6.4. Application à la phase retour
En ce qui concerne la trajectoire de retour en mode « opposition », la situation est plus complexe à analyser, car le nombre de paramètres est plus important : niveau de puissance, durée d’impulsion, instant de démarrage, sens accélération ou freinage, prise en compte ou non d’une assistance gravitationnelle de Vénus… De plus, trois objectifs différents se présentent :
- réduire la durée ;
- réduire la vitesse de rentrée atmosphérique ;
- éviter le recours contraignant à l’assistance gravitationnelle.
Nous n’avons pas abordé le problème dans cette généralité. Néanmoins, quelques calculs de cas montrent, comme pour l’aller, des perspectives intéressantes pour la propulsion électrique.
Le cas de retour de Mars au voisinage du périhélie est relativement peu exigeant : le recours à l’assistance gravitationnelle n’est pas nécessaire et un ΔV d’injection de 2,9 km/s sur l’orbite de transfert à partir de l’orbite de parking suffit, conduisant à une durée de 269 jours (9 mois) et à une vitesse finale de 30,9 km/s, favorable pour la rentrée atmosphérique.
Il n’en va pas de même d’un retour de l’aphélie, pour lequel l’impulsion d’injection est plus importante et l’assistance gravitationnelle de Vénus en pratique indispensable, sauf à consentir une impulsion d’injection très élevée (5,4 km/s). C’est donc sur ce cas que nous illustrerons un exemple d’apport possible d’une propulsion électrique auxiliaire :
- sans recours à celle-ci, mais avec un survol de Vénus lors de la première intersection de sa trajectoire, le ΔV minimum tombe à un peu moins de 4 km/s ; la durée est de 347 jours (cf. fig. du §2) ;
- tout en conservant l’hypothèse d’une rencontre avec Vénus, l’adjonction d’un propulseur de 200 kW délivrant deux impulsions, au début et au bout de 200 jours, en mode freinage, permet de réduire l’impulsion d’injection à 3,3 km/s et la durée à 310 jours, pour une consommation totale de propergol de 15 tonnes ;
- de façon plus simple opérationnellement, si on maintient l’impulsion de 4 km/s et l’assistance gravitationnelle, l’adjonction d’une impulsion délivrée par un moteur de 200 kW consommant 12,5 tonnes de propergol permet d’aboutir au même résultat, 310 jours, cf. figure ci-dessous).

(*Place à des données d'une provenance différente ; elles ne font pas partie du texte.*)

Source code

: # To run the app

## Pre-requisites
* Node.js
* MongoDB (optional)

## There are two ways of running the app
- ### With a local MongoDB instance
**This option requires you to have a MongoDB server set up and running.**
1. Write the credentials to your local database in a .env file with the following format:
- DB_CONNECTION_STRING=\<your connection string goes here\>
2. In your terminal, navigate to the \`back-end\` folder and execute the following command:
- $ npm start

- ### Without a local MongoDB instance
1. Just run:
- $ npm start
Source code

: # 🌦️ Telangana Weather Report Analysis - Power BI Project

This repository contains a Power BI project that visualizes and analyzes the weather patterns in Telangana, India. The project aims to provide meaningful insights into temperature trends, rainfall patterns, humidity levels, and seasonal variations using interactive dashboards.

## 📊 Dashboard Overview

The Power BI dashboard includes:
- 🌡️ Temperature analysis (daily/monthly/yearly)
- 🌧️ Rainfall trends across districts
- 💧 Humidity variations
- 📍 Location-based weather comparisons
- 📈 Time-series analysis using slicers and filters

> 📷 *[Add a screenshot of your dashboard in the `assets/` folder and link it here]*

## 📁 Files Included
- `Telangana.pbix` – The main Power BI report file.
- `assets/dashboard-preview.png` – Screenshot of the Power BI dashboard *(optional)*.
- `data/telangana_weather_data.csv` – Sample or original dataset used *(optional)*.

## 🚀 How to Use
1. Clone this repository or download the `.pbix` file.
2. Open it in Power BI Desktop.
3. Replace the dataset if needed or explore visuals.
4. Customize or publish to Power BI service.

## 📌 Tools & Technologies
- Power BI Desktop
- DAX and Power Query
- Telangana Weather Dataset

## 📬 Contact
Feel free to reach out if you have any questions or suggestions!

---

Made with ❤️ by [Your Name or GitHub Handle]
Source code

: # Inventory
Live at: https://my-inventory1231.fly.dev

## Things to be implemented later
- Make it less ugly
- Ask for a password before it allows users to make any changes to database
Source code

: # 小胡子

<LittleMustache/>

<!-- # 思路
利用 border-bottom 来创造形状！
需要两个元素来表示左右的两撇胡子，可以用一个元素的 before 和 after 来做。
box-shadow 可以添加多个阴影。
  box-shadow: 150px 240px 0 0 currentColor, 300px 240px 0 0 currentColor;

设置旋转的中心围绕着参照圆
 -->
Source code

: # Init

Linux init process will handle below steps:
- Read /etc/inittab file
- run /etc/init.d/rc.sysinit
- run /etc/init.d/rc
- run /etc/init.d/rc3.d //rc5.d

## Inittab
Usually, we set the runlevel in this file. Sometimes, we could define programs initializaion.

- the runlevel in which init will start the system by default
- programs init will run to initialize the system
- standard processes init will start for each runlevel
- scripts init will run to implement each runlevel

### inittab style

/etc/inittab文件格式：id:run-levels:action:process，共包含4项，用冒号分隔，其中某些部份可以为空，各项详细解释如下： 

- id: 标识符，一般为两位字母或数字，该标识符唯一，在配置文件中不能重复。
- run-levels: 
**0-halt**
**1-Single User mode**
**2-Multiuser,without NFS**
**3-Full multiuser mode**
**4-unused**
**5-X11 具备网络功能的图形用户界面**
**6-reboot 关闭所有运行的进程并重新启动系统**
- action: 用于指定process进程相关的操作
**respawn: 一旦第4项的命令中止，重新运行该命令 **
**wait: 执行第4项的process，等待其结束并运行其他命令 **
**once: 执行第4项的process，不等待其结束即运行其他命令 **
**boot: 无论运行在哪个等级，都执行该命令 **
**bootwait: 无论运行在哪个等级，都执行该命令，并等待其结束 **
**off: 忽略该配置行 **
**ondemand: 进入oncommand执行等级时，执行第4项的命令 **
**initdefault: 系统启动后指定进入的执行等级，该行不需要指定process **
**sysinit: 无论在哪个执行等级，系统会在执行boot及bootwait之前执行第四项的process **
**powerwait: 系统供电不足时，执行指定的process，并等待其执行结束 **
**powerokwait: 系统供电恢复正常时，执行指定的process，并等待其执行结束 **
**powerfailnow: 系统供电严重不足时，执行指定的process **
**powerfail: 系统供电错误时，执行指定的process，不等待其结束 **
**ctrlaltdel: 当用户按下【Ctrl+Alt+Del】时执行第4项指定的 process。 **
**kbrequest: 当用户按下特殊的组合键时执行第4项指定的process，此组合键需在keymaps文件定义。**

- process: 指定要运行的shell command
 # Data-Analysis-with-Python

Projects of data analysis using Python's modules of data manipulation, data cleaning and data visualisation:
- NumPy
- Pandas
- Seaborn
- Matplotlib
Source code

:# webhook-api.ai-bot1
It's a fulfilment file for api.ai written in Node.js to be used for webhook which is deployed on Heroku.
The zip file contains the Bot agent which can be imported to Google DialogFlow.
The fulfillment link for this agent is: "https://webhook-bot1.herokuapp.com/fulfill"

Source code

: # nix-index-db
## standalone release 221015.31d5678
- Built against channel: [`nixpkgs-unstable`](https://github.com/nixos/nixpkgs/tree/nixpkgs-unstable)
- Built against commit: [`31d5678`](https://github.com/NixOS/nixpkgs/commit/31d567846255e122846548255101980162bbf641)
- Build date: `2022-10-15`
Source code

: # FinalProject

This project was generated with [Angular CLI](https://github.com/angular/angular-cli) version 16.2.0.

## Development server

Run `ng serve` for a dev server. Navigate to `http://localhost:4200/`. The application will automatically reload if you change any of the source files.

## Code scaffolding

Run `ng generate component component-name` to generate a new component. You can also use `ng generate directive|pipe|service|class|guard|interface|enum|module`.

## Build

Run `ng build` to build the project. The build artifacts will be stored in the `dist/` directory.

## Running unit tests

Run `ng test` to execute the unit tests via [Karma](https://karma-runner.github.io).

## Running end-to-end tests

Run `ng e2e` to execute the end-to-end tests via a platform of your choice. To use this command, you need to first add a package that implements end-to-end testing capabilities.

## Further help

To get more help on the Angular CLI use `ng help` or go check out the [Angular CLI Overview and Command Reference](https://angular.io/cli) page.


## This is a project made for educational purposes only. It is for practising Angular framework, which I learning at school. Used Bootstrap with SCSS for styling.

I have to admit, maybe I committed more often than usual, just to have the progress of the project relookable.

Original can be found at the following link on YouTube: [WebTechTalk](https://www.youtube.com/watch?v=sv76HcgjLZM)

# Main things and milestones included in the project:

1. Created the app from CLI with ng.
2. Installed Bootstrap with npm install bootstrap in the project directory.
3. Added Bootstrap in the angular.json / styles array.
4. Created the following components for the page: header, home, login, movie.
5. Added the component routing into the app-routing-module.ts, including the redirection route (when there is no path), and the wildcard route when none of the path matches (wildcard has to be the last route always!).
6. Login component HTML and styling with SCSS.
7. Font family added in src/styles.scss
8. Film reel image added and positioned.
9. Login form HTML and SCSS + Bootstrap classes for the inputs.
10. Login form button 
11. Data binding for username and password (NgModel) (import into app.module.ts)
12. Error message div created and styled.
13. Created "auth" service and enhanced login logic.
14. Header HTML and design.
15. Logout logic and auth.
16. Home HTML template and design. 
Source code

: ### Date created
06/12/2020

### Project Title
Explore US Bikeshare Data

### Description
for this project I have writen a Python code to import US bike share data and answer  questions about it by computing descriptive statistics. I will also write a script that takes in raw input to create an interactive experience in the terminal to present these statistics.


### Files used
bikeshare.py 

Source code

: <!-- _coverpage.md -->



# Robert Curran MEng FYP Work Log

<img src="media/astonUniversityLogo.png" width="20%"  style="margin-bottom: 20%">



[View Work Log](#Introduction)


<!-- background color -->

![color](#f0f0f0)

Attention : les résultats du § 2 étaient établis pour un vaisseau étalon de 100 tonnes, alors qu’ici on a pris la masse calculée pour la navette en phase de retour, 232 tonnes.
6.5. Un remorqueur interplanétaire auxiliaire ?
A ce point des réflexions, on peut se poser la question d’un remorqueur solaire-électrique indépendant, qui resterait dans l’espace et servirait « d’accélérateur » aux vaisseaux successivement engagés dans les missions de transport martiennes. L’avantage serait de ne pas avoir à l’embarquer et l’intégrer dans la navette, qui se trouverait allégée et simplifiée. On peut imaginer que ce remorqueur stationne en attente de mission sur une orbite terrestre très elliptique, voire au point de Lagrange Terre-Lune déjà évoqué. Dans ce cas la navette, à l’issue d’une première partie de sa manœuvre d’injection pour le transfert, ferait un rendez-vous avec lui, avant de finir de propulser l’ensemble sur la trajectoire interplanétaire.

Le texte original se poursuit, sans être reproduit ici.